Your goal -
If a line includes "graphql", copy it out of the entries.

Extracted data -

== Segment start ==

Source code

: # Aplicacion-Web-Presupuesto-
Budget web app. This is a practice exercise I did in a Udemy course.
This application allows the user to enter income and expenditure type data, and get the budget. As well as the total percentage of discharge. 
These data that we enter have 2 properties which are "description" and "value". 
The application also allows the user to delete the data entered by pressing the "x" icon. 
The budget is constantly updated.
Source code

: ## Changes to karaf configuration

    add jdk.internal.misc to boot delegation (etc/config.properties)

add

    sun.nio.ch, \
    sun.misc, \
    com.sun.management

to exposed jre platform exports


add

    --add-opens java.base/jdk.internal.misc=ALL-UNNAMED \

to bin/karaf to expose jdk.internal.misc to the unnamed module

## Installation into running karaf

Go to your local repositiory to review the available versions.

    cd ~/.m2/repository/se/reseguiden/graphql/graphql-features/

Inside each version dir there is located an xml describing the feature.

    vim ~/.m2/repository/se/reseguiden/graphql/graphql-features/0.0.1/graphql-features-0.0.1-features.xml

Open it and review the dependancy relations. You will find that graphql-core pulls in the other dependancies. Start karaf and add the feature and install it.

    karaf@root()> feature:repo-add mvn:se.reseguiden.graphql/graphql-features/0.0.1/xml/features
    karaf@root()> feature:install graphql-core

== Segment end ==
== Segment start ==

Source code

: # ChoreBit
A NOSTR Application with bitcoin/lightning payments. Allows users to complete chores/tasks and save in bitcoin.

== Segment end ==

Exercise solution -
    cd ~/.m2/repository/se/reseguiden/graphql/graphql-features/
    vim ~/.m2/repository/se/reseguiden/graphql/graphql-features/0.0.1/graphql-features-0.0.1-features.xml
Open it and review the dependancy relations. You will find that graphql-core pulls in the other dependancies. Start karaf and add the feature and install it.
    karaf@root()> feature:repo-add mvn:se.reseguiden.graphql/graphql-features/0.0.1/xml/features
    karaf@root()> feature:install graphql-core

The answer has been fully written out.